"""

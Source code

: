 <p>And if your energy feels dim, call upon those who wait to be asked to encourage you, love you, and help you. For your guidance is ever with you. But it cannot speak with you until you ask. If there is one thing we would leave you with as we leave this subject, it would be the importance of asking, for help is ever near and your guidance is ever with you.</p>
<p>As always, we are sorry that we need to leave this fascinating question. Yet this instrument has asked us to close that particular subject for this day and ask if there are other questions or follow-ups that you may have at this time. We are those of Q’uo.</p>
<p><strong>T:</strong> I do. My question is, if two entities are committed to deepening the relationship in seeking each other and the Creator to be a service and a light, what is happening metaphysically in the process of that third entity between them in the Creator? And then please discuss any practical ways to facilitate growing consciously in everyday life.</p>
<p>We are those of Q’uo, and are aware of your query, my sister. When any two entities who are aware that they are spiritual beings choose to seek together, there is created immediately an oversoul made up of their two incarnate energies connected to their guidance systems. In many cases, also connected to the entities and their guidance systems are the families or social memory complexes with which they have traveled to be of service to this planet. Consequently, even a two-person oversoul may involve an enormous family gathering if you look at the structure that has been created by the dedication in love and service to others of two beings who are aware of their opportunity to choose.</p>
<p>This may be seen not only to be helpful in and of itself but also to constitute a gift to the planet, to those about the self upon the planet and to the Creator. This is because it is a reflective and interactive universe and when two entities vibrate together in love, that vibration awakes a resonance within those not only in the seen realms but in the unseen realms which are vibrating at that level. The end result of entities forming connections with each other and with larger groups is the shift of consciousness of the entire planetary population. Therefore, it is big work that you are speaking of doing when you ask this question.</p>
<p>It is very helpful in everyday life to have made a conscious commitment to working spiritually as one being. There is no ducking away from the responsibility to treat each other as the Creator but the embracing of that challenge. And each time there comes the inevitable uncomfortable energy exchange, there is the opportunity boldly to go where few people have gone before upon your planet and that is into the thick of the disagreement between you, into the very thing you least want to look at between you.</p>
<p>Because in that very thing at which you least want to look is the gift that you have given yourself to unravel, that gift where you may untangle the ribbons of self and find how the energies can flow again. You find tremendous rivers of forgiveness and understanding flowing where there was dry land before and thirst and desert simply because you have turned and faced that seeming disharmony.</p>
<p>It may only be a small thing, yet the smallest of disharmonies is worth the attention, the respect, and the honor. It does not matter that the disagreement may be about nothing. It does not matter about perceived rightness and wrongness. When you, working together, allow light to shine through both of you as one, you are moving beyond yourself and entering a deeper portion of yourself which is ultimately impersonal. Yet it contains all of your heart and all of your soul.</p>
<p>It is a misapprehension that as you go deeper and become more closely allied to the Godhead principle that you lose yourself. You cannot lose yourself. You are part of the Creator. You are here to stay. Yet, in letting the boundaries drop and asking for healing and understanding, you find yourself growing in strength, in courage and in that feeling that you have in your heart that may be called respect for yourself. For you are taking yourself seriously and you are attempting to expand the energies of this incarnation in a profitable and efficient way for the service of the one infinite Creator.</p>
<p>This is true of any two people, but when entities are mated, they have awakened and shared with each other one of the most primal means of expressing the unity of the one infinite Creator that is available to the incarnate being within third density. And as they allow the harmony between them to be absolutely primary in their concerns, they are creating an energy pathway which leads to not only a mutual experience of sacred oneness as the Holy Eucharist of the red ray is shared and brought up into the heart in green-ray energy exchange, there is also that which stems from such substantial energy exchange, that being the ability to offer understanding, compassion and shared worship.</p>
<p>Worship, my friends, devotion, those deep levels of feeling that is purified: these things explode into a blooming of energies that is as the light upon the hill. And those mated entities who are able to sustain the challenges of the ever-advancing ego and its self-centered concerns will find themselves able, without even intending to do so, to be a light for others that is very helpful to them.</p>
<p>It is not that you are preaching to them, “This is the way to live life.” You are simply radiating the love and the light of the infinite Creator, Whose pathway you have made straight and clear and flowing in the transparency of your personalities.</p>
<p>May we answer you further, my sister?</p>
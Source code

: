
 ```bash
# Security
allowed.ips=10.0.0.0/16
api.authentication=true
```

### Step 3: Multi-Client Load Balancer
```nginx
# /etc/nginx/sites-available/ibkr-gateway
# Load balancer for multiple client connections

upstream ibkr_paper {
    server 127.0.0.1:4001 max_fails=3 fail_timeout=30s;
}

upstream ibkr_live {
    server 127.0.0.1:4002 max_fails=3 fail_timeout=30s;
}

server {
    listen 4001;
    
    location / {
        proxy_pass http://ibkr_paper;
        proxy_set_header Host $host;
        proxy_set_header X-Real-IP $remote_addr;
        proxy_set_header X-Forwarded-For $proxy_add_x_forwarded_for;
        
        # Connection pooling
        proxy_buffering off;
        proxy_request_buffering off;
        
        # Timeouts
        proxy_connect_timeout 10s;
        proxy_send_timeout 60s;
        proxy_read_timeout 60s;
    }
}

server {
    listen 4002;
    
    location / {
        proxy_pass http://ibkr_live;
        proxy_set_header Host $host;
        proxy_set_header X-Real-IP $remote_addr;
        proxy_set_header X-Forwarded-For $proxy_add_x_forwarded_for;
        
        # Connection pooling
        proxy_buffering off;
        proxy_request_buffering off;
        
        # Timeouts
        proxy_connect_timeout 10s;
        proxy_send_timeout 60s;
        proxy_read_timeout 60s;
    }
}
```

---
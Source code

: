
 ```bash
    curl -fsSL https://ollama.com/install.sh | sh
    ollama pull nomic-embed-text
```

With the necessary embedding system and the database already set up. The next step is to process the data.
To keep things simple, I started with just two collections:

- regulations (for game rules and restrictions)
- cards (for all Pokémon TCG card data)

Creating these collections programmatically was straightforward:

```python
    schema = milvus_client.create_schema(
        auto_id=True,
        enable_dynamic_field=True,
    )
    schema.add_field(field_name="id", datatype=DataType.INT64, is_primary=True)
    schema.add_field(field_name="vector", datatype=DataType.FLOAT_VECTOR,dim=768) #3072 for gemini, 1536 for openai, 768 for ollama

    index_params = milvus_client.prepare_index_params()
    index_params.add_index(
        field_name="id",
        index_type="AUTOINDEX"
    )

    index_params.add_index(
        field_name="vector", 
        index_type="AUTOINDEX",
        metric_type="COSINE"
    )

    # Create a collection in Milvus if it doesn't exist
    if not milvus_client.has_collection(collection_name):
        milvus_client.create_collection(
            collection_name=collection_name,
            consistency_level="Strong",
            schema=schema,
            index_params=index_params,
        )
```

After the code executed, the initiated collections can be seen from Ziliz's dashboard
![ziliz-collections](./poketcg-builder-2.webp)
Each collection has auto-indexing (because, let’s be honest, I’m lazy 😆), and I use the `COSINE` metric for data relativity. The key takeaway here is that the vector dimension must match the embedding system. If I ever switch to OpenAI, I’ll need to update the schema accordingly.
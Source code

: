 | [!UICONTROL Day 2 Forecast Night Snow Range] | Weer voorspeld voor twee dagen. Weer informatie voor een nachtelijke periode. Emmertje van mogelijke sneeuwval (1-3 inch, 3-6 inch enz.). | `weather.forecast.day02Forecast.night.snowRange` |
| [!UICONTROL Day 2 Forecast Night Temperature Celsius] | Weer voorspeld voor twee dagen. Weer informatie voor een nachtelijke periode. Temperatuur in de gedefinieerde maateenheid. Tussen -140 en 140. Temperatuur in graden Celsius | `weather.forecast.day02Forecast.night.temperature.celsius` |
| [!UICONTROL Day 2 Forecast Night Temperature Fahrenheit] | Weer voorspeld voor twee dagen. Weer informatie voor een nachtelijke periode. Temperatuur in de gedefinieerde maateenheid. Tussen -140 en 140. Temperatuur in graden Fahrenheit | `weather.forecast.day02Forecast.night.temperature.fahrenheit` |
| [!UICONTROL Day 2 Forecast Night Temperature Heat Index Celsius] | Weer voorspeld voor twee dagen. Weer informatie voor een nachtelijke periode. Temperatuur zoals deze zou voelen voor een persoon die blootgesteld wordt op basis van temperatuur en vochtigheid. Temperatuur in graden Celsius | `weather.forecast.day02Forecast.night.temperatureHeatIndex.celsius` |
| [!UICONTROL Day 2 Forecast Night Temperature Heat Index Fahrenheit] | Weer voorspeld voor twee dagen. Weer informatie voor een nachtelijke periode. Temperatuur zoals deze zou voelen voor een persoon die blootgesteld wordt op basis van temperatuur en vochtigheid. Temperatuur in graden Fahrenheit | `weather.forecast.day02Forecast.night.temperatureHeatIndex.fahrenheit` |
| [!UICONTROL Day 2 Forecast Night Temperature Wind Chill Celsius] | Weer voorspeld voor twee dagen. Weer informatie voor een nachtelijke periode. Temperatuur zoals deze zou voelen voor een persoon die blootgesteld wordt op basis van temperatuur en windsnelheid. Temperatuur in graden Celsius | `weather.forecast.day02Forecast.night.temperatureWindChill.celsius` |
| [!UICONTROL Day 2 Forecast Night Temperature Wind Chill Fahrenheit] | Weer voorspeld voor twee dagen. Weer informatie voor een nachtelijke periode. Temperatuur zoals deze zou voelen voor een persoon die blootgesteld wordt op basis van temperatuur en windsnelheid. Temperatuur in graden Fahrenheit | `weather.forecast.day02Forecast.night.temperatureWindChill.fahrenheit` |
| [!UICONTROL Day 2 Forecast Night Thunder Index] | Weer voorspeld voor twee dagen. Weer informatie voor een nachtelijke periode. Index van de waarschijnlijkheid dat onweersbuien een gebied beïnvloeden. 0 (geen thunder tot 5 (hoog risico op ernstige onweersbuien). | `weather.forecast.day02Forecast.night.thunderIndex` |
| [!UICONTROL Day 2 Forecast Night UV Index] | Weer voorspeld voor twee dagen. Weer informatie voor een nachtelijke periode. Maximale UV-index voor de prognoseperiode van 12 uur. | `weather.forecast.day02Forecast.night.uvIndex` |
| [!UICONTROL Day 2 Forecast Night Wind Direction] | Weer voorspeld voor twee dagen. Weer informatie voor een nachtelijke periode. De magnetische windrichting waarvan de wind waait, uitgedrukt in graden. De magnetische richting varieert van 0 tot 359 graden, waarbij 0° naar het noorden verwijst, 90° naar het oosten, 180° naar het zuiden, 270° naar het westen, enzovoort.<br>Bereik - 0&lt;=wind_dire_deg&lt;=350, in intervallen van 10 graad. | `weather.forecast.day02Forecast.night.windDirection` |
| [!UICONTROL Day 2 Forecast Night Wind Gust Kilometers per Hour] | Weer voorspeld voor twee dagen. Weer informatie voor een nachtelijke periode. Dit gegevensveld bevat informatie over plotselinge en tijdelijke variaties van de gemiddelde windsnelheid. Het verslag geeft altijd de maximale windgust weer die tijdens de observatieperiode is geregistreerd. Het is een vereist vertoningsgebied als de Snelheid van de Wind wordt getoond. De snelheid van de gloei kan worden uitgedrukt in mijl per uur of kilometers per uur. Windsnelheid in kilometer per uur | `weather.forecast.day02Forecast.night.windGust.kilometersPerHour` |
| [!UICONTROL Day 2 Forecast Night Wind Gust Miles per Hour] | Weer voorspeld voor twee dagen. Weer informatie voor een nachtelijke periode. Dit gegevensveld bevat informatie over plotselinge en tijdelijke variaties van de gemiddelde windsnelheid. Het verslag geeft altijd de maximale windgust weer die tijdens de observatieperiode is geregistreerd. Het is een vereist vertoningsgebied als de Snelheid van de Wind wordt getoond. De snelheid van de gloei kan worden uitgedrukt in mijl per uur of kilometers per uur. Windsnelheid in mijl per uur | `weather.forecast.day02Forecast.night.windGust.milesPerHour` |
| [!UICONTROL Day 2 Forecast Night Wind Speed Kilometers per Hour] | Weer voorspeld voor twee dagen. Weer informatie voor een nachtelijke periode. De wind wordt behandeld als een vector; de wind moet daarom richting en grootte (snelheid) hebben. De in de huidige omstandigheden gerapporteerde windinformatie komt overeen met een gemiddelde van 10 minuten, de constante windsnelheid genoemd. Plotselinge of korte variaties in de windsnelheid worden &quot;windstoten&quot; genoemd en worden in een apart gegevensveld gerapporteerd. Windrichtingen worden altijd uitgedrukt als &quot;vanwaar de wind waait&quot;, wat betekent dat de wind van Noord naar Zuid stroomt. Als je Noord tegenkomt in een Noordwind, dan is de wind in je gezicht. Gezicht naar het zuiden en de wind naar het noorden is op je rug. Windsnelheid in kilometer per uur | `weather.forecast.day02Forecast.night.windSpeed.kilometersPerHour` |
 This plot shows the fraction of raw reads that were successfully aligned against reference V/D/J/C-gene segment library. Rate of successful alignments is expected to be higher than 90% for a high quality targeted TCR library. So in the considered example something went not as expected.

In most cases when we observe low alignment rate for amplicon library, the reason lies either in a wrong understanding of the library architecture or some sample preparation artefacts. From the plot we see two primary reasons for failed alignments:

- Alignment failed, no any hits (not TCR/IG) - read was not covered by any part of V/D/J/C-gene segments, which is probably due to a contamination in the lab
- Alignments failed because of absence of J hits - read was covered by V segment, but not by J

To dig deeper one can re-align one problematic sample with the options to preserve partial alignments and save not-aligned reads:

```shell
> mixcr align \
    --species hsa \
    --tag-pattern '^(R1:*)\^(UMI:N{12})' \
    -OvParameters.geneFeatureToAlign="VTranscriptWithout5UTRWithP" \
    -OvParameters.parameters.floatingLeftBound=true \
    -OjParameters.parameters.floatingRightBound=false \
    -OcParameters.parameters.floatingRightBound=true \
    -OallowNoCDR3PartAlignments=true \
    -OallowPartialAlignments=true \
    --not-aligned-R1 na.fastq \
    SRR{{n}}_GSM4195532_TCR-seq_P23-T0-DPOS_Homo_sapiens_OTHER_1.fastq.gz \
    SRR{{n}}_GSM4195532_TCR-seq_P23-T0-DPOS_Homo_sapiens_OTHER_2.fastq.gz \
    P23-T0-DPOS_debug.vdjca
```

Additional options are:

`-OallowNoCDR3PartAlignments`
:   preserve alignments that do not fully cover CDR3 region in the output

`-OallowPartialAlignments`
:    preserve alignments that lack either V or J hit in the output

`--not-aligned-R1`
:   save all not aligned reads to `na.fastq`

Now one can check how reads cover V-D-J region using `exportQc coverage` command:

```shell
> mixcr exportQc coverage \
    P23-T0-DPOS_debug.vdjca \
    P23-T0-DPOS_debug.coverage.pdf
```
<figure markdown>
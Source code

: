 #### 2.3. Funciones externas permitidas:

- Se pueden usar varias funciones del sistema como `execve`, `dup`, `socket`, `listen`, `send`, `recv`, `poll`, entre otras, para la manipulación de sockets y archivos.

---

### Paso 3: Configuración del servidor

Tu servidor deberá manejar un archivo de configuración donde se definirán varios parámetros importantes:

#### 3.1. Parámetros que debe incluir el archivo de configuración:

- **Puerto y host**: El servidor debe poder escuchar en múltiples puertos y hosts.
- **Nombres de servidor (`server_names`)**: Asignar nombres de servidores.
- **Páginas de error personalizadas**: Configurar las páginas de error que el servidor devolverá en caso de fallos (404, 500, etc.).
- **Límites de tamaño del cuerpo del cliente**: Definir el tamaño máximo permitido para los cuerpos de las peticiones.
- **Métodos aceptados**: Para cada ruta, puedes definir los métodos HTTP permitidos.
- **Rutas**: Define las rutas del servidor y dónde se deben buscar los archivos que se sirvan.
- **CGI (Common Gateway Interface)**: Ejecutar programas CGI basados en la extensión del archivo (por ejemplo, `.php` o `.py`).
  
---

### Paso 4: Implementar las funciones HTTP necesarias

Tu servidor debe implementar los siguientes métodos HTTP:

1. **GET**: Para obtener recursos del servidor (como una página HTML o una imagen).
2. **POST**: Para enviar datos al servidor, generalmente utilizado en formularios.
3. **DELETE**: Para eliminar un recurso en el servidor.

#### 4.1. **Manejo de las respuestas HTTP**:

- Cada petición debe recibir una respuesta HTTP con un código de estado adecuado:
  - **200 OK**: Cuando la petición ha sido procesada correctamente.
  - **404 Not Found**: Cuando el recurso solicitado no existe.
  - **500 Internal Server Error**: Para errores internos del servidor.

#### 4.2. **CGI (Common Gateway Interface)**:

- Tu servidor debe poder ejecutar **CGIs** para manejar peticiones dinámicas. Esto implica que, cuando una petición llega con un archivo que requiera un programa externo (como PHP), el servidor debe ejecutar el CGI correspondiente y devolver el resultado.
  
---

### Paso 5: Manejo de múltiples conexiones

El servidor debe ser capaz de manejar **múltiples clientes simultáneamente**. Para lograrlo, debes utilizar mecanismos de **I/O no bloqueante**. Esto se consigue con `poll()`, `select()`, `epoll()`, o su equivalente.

"""

Exact copies of the lines from the start of the data up to the line holding "<p>We are those", both included, are all that is needed.

Output of the exercise:
Source code

: <p>And if your energy feels dim, call upon those who wait to be asked to encourage you, love you, and help you. For your guidance is ever with you. But it cannot speak with you until you ask. If there is one thing we would leave you with as we leave this subject, it would be the importance of asking, for help is ever near and your guidance is ever with you.</p>
<p>As always, we are sorry that we need to leave this fascinating question. Yet this instrument has asked us to close that particular subject for this day and ask if there are other questions or follow-ups that you may have at this time. We are those of Q’uo.</p>
<p><strong>T:</strong> I do. My question is, if two entities are committed to deepening the relationship in seeking each other and the Creator to be a service and a light, what is happening metaphysically in the process of that third entity between them in the Creator? And then please discuss any practical ways to facilitate growing consciously in everyday life.</p>
<p>We are those of Q’uo, and are aware of your query, my sister. When any two entities who are aware that they are spiritual beings choose to seek together, there is created immediately an oversoul made up of their two incarnate energies connected to their guidance systems. In many cases, also connected to the entities and their guidance systems are the families or social memory complexes with which they have traveled to be of service to this planet. Consequently, even a two-person oversoul may involve an enormous family gathering if you look at the structure that has been created by the dedication in love and service to others of two beings who are aware of their opportunity to choose.</p>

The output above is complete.